Gastric bypass surgery improves insulin sensitivity and glucose transport, according to a report
“The improvement in insulin sensitivity is much greater than would be predicted from weight loss alone,” Dr. G. Lynis Dohm from East Carolina University, Greenville, North Carolina, stated. “This seems to suggest to us that the surgery itself (maybe by bypassing part of the gut) has put into play a mechanism that regulates insulin sensitivity.”
Dr. Dohm and colleagues investigated gastric bypass surgery-induced increases in insulin sensitivity at the whole body and muscle level and attempted to determine the mechanism behind these increases.

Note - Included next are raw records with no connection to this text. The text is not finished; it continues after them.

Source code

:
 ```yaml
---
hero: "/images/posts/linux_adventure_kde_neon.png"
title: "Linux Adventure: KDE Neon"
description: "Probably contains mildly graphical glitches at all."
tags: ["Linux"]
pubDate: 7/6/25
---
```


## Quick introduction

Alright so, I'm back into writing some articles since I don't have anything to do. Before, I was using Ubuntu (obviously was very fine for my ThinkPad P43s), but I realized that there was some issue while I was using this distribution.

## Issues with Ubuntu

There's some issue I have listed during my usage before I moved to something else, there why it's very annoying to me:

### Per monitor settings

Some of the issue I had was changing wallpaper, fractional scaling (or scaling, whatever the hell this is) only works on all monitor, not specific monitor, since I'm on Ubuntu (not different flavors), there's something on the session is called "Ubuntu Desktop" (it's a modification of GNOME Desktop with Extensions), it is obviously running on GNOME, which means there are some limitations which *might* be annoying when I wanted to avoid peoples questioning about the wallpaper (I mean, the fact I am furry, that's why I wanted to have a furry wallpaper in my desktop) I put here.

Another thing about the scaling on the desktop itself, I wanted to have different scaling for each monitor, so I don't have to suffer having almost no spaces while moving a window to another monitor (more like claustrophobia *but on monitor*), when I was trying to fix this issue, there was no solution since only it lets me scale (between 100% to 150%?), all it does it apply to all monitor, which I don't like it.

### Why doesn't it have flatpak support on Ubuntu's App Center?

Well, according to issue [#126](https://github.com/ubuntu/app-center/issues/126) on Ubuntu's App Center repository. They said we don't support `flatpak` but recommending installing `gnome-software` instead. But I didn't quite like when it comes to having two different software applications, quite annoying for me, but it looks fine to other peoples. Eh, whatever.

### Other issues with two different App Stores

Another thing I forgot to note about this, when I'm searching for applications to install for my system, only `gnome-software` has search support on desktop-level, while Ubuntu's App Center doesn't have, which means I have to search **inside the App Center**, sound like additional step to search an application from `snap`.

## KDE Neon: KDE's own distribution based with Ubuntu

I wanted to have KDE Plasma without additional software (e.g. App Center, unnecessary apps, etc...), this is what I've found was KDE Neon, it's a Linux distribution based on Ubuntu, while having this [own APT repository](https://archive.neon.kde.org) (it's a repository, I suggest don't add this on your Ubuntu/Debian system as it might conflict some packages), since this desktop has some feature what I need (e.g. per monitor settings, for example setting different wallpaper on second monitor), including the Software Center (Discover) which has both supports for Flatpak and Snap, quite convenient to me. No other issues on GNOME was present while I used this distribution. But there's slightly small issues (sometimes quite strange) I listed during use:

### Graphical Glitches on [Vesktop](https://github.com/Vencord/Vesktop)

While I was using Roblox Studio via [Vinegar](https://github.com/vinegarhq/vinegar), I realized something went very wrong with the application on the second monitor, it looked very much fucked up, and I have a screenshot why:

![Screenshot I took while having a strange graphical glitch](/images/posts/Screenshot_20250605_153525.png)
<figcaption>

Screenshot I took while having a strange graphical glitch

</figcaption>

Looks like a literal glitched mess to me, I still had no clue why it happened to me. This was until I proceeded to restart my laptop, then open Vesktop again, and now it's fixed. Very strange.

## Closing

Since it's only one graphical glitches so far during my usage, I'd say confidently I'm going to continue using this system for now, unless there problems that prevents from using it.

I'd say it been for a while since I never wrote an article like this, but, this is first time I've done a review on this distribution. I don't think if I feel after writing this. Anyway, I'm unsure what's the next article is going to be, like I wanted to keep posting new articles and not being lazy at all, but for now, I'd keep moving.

Four groups of patients were evaluated: 93 lean patients, BMI 25 to 35; 43 morbidly obese subjects; and 40 post-gastric bypass surgery patients.
Patients who underwent gastric bypass surgery had an insulin sensitivity that was 361% higher than the morbidly obese patients and 47% higher than weight-matched groups, the authors report, and their insulin sensitivity did not differ significantly from lean individuals, despite having a higher BMI.
Similarly, basal and insulin-stimulated muscle glucose transport after surgery was comparable to that in the lean group and greater than that in the morbidly obese and weight-matched groups.
“This was unexpected because we had predicted that insulin resistance might only have an effect on insulin-stimulated glucose transport,” the investigators say.
Serine phosphorylated insulin receptor substrate (IRS)-1 levels and inhibitor of kappaB kinase beta (IKK-beta) activity were lower after gastric bypass surgery than in the weight-matched patients, the researchers note, suggesting that IRS-1 serine phosphorylation is a potential cause for insulin resistance in weight-matched and morbidly obese patients.
“There is a strong link between storage of fat inside muscle and insulin resistance,” Dr. Dohm explained. “We believe that fat may be activating IKK-beta (and probably other kinases) to cause insulin resistance.”
“We are continuing these studies in muscle cells in culture,” Dr. Dohm added. “By taking muscle biopsies for lean and obese patients we can culture myoblasts that proliferate. We then differentiate them into myocytes, which resemble the muscle cells of interest. We can then incubate the myocytes in activators and inhibitors to try to dissect the actual cause and effect.”
J Clin Endocrinol Metab 2008;93:4656-4663.